• Book Beginning
  • Acknowledgments
  • Sources & Bibliography
  • Mary Ames Mitchell

The Mongolian Empire

While Christians and Muslims fought each other for Jerusalem, the Mongolian Empire gobbled up Asia. It would become the largest empire the world has ever known, even today.

In spite of, or maybe because of the battles raging over control of Jerusalem, many Christian traders were able to connect with Mongolian silk traders at ports where the twain would meet. Those included Constantinople, Tyre, and the inland city of Damascus. But apparently the Europeans mistook business for friendship. They assumed that since the Mongolians wanted to smash the Muslims, they, the Europeans, could step back and let the Mongolians do all the dirty work. The reality was, every empire for herself.

Evolution of the Empire

The earliest Mongolians lived in a landlocked area above what is now China. In 1206, the armies of a ferocious chieftain named Temüjin swept Asia and conquered all the Mongolian tribes, uniting them as one force. Temüjin took on the name Genghis Khan [aka Jenghiz]. The title khan meant emperor.

Genghis Khan died in 1227, twelve years after the Fifth Crusade, and one year before the Sixth Crusade. He was succeeded by his third son, Ögedei Khan (1186-1241), who reigned for fourteen years. The Third Great Khan was Ögedei Khan’s eldest son Güyük Khan (c1206-1248). During Güyük Khan’s short two-year reign, the empire took over Russia and Korea. Güyük Khan died prematurely in 1248, possibly by poison, but more likely from bad health due to alcoholism, which apparently ran in the family. Möngke Khan served as the Fourth Great Khan. Möngke Khan was the son of Genghis’ fourth son, Tolui [making him Genghis’ grandson]. As the Seventh Crusade headed east in 1250, Möngke Khan, his brother Hulagu Khan, and their general Kitbuqa(1) were leading the Mongolians westward to finish taking over the world.
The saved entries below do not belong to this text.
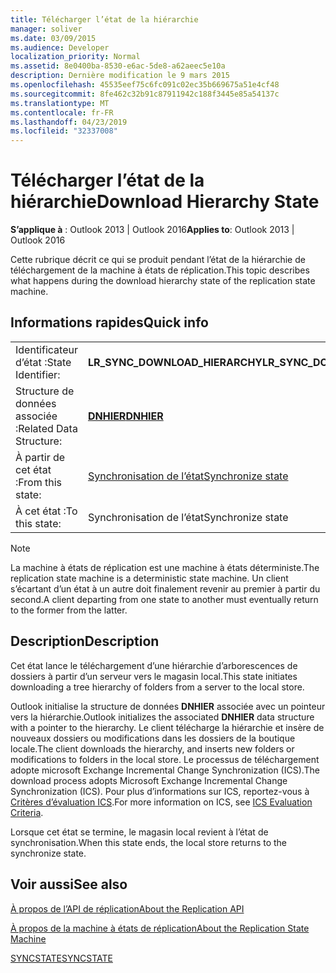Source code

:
 ```yaml
---
title: Télécharger l’état de la hiérarchie
manager: soliver
ms.date: 03/09/2015
ms.audience: Developer
localization_priority: Normal
ms.assetid: 8e0400ba-8530-e6ac-5de8-a62aeec5e10a
description: Dernière modification le 9 mars 2015
ms.openlocfilehash: 45535eef75c6fc091c02ec35b669675a51e4cf48
ms.sourcegitcommit: 8fe462c32b91c87911942c188f3445e85a54137c
ms.translationtype: MT
ms.contentlocale: fr-FR
ms.lasthandoff: 04/23/2019
ms.locfileid: "32337008"
---
```

# <a name="download-hierarchy-state"></a><span data-ttu-id="3e85b-103">Télécharger l’état de la hiérarchie</span><span class="sxs-lookup"><span data-stu-id="3e85b-103">Download Hierarchy State</span></span>

  
  
<span data-ttu-id="3e85b-104">**S’applique à** : Outlook 2013 | Outlook 2016</span><span class="sxs-lookup"><span data-stu-id="3e85b-104">**Applies to**: Outlook 2013 | Outlook 2016</span></span> 
  
 <span data-ttu-id="3e85b-105">Cette rubrique décrit ce qui se produit pendant l’état de la hiérarchie de téléchargement de la machine à états de réplication.</span><span class="sxs-lookup"><span data-stu-id="3e85b-105">This topic describes what happens during the download hierarchy state of the replication state machine.</span></span> 
  
## <a name="quick-info"></a><span data-ttu-id="3e85b-106">Informations rapides</span><span class="sxs-lookup"><span data-stu-id="3e85b-106">Quick info</span></span>

|||
|:-----|:-----|
|<span data-ttu-id="3e85b-107">Identificateur d’état :</span><span class="sxs-lookup"><span data-stu-id="3e85b-107">State Identifier:</span></span>  <br/> |<span data-ttu-id="3e85b-108">**LR_SYNC_DOWNLOAD_HIERARCHY**</span><span class="sxs-lookup"><span data-stu-id="3e85b-108">**LR_SYNC_DOWNLOAD_HIERARCHY**</span></span> <br/> |
|<span data-ttu-id="3e85b-109">Structure de données associée :</span><span class="sxs-lookup"><span data-stu-id="3e85b-109">Related Data Structure:</span></span>  <br/> |<span data-ttu-id="3e85b-110">**[DNHIER](dnhier.md)**</span><span class="sxs-lookup"><span data-stu-id="3e85b-110">**[DNHIER](dnhier.md)**</span></span> <br/> |
|<span data-ttu-id="3e85b-111">À partir de cet état :</span><span class="sxs-lookup"><span data-stu-id="3e85b-111">From this state:</span></span>  <br/> |[<span data-ttu-id="3e85b-112">Synchronisation de l’état</span><span class="sxs-lookup"><span data-stu-id="3e85b-112">Synchronize state</span></span>](synchronize-state.md) <br/> |
|<span data-ttu-id="3e85b-113">À cet état :</span><span class="sxs-lookup"><span data-stu-id="3e85b-113">To this state:</span></span>  <br/> |<span data-ttu-id="3e85b-114">Synchronisation de l’état</span><span class="sxs-lookup"><span data-stu-id="3e85b-114">Synchronize state</span></span>  <br/> |
   
> [!NOTE]
> <span data-ttu-id="3e85b-115">La machine à états de réplication est une machine à états déterministe.</span><span class="sxs-lookup"><span data-stu-id="3e85b-115">The replication state machine is a deterministic state machine.</span></span> <span data-ttu-id="3e85b-116">Un client s’écartant d’un état à un autre doit finalement revenir au premier à partir du second.</span><span class="sxs-lookup"><span data-stu-id="3e85b-116">A client departing from one state to another must eventually return to the former from the latter.</span></span> 
  
## <a name="description"></a><span data-ttu-id="3e85b-117">Description</span><span class="sxs-lookup"><span data-stu-id="3e85b-117">Description</span></span>

<span data-ttu-id="3e85b-118">Cet état lance le téléchargement d’une hiérarchie d’arborescences de dossiers à partir d’un serveur vers le magasin local.</span><span class="sxs-lookup"><span data-stu-id="3e85b-118">This state initiates downloading a tree hierarchy of folders from a server to the local store.</span></span> 
  
<span data-ttu-id="3e85b-119">Outlook initialise la structure de données **DNHIER** associée avec un pointeur vers la hiérarchie.</span><span class="sxs-lookup"><span data-stu-id="3e85b-119">Outlook initializes the associated **DNHIER** data structure with a pointer to the hierarchy.</span></span> <span data-ttu-id="3e85b-120">Le client télécharge la hiérarchie et insère de nouveaux dossiers ou modifications dans les dossiers de la boutique locale.</span><span class="sxs-lookup"><span data-stu-id="3e85b-120">The client downloads the hierarchy, and inserts new folders or modifications to folders in the local store.</span></span> <span data-ttu-id="3e85b-121">Le processus de téléchargement adopte microsoft Exchange Incremental Change Synchronization (ICS).</span><span class="sxs-lookup"><span data-stu-id="3e85b-121">The download process adopts Microsoft Exchange Incremental Change Synchronization (ICS).</span></span> <span data-ttu-id="3e85b-122">Pour plus d’informations sur ICS, reportez-vous à [Critères d’évaluation ICS](https://msdn.microsoft.com/library/aa579252%28EXCHG.80%29.aspx).</span><span class="sxs-lookup"><span data-stu-id="3e85b-122">For more information on ICS, see [ICS Evaluation Criteria](https://msdn.microsoft.com/library/aa579252%28EXCHG.80%29.aspx).</span></span>
  
<span data-ttu-id="3e85b-123">Lorsque cet état se termine, le magasin local revient à l’état de synchronisation.</span><span class="sxs-lookup"><span data-stu-id="3e85b-123">When this state ends, the local store returns to the synchronize state.</span></span>
  
## <a name="see-also"></a><span data-ttu-id="3e85b-124">Voir aussi</span><span class="sxs-lookup"><span data-stu-id="3e85b-124">See also</span></span>



[<span data-ttu-id="3e85b-125">À propos de l’API de réplication</span><span class="sxs-lookup"><span data-stu-id="3e85b-125">About the Replication API</span></span>](about-the-replication-api.md)
  
[<span data-ttu-id="3e85b-126">À propos de la machine à états de réplication</span><span class="sxs-lookup"><span data-stu-id="3e85b-126">About the Replication State Machine</span></span>](about-the-replication-state-machine.md)
  
[<span data-ttu-id="3e85b-127">SYNCSTATE</span><span class="sxs-lookup"><span data-stu-id="3e85b-127">SYNCSTATE</span></span>](syncstate.md)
Their warriors spread terror wherever they went.

In 1257, the Mongolians conquered Persia. In 1258 they took Baghdad. In 1259 they added Aleppo. That same year, far from home, Möngke Khan died. The next in line, his brother Kublai, become the Fifth Great Khan.

Meanwhile, Hulagu Khan turned back to Mongolia after the death of Möngke Khan, but his commander, General Kitbuqa moved on. After trouncing Syria and Damascus in 1260, Kitbuqa headed for the biggest prize of all, Cairo, Egypt. We have already discussed why the Crusaders and the Muslims considered Egypt to be so important. If the Mongolians controlled Egypt, they controlled the Middle East, which would enable them to have a monopoly of trade along the silk roads from China to the Mediterranean Sea, a distance of over 4,600 miles.

It did not happen. The Mongolians met their match. Cairo was in the hands of a fearless Muslim tribe of warriors called the Mamluks(2) led by the ruthless Emir Baibars. Baibars’ Mamluks had taken control of Egypt’s sultanate(3) a few years earlier. When the Mongolians moved in, Baibars’ armies annihilated them. The Mongolian front was forced to retreat to Iran and Turkestan.

Kublai Khan

The Great Kublai Khan became the Emperor of Mongolia and China in 1260. Within eleven years, he transformed the two countries into the Yuan Dynasty. When his forces overcame the Southern Song Dynasty, Kublai became the first non-Chinese Emperor to conquer all of China.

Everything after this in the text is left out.